Evolution
Darwin, Paley, and Natural Theology
Scholar-theologian-bishop William Paley (1743–1802) was already a frequent tenant on the best-seller list when he published his Natural Theology in 1802, three years before his death. The book, which starts with the famous watch argument (“ … suppose I had found a watch upon the ground … when we come to inspect the watch, we perceive … that its several parts are framed and put together for a purpose…”, p.1), remained on the best-seller lists for decades, albeit with modifications. Evidences of Christianity, another one of Paley’s books (1794), was a required reading in Cambridge, his Alma Mater, into the twentieth century.
Natural Theology is part of a flow of discussions related to science and religion that accelerated after the scientific revolution.
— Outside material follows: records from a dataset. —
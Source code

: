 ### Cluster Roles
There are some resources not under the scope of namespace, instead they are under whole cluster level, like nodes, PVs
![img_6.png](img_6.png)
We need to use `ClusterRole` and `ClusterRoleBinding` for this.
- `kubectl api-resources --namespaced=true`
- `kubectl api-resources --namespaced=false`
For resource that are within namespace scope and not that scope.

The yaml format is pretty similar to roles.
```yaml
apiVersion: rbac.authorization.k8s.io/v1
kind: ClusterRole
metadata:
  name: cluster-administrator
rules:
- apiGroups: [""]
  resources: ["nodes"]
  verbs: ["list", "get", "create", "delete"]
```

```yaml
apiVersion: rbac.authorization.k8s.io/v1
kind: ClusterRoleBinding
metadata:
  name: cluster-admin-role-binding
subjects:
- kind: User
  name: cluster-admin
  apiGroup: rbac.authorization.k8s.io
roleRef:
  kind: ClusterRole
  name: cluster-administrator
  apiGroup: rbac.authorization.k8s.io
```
In many respects, Paley follows the path of Isaac Newton’s own natural theology and claims that the scientific study of nature only strenghtens the belief that nature points to an Intelligent Being. Furthermore, when Paley wrote, David Hume’s Dialogues concerning Natural Religion had only recently been published (1779). The basic point of Paley was that science and religion go hand in hand and that the study of the “Book of Nature” only reveals an intelligent and good Creator, hence the full title Natural Theology or Evidence of the Existence and Attributes of the Deity, collected from the appearance of nature.
The Editions of the Origin of Species
One of the problems when trying to read Darwin’s On the Origin of Species is the evolution of the text through six editions. This is the result of Darwin’s interaction with his critics, his own reworking of this theory and its wording, his corrections, etc. The sixth and final edition will end up being about 150 pages longer than the first, with fifteen chapters instead of fourteen. All in all, about seventy-five percent of the text was reworked through the six editions.
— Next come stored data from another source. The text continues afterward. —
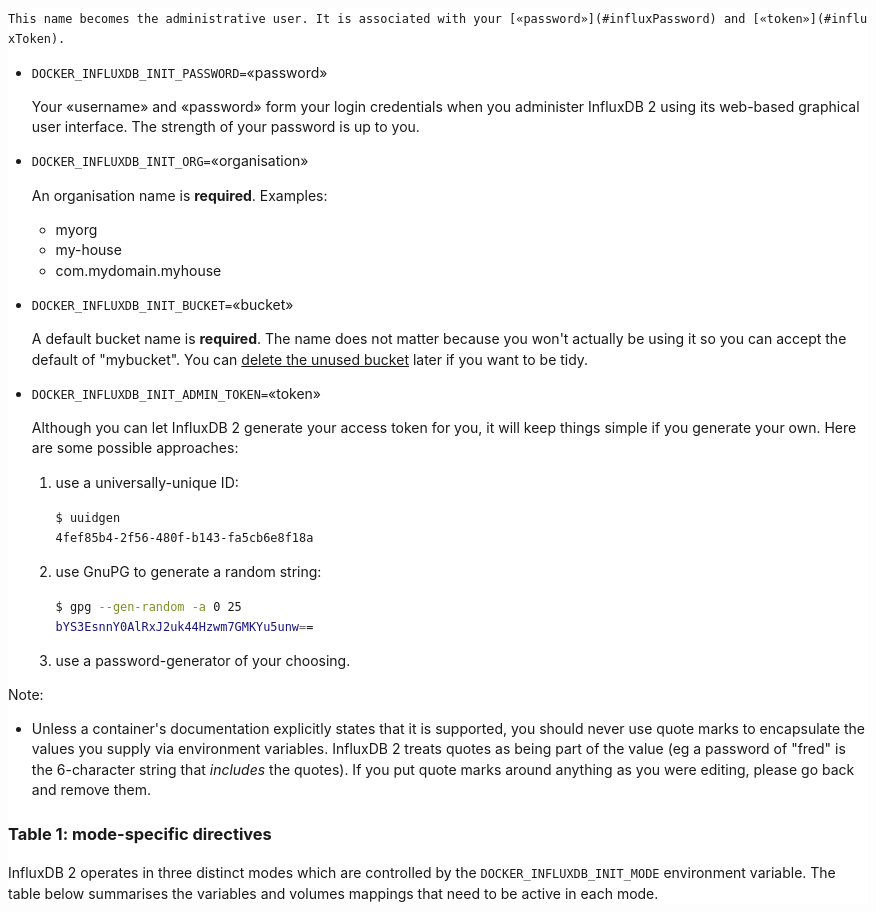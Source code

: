 	This name becomes the administrative user. It is associated with your [«password»](#influxPassword) and [«token»](#influxToken).

- <a name="influxPassword"></a>`DOCKER_INFLUXDB_INIT_PASSWORD=`«password»

	Your «username» and «password» form your login credentials when you administer InfluxDB&nbsp;2 using its web-based graphical user interface. The strength of your password is up to you.

- <a name="influxOrg"></a>`DOCKER_INFLUXDB_INIT_ORG=`«organisation»

	An organisation name is **required**. Examples:

	- myorg
	- my-house
	- com.mydomain.myhouse

- <a name="influxBucket"></a>`DOCKER_INFLUXDB_INIT_BUCKET=`«bucket»

	A default bucket name is **required**. The name does not matter because you won't actually be using it so you can accept the default of "mybucket". You can [delete the unused bucket](#delBucket) later if you want to be tidy.

- <a name="influxToken"></a>`DOCKER_INFLUXDB_INIT_ADMIN_TOKEN=`«token»

	Although you can let InfluxDB&nbsp;2 generate your access token for you, it will keep things simple if you generate your own. Here are some possible approaches:

	1. use a universally-unique ID:

		```bash
		$ uuidgen
		4fef85b4-2f56-480f-b143-fa5cb6e8f18a
		``` 

	2. use GnuPG to generate a random string:

		```bash
		$ gpg --gen-random -a 0 25
		bYS3EsnnY0AlRxJ2uk44Hzwm7GMKYu5unw==
		```

	3. use a password-generator of your choosing.

Note:

* Unless a container's documentation explicitly states that it is supported, you should never use quote marks to encapsulate the values you supply via environment variables. InfluxDB&nbsp;2 treats quotes as being part of the value (eg a password of "fred" is the 6-character string that *includes* the quotes). If you put quote marks around anything as you were editing, please go back and remove them.

### <a name="svcDefVars"></a>Table 1: mode-specific directives

InfluxDB 2 operates in three distinct modes which are controlled by the `DOCKER_INFLUXDB_INIT_MODE` environment variable. The table below summarises the variables and volumes mappings that need to be active in each mode.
According to many specialists, Darwin’s changes and interaction with this critics, positive and negative, led to a text that lost the clarity of the original. Furthermore, in the fifth edition, Darwin modified his theory to give less importance to natural selection. If this constant rework was considered a plus for long, this is not the case today. Which edition to read then? If in the past many preferred to read the sixth edition, Darwin’s final formulation, preference often goes today to the first edition (or the second since it is basically a corrected first edition).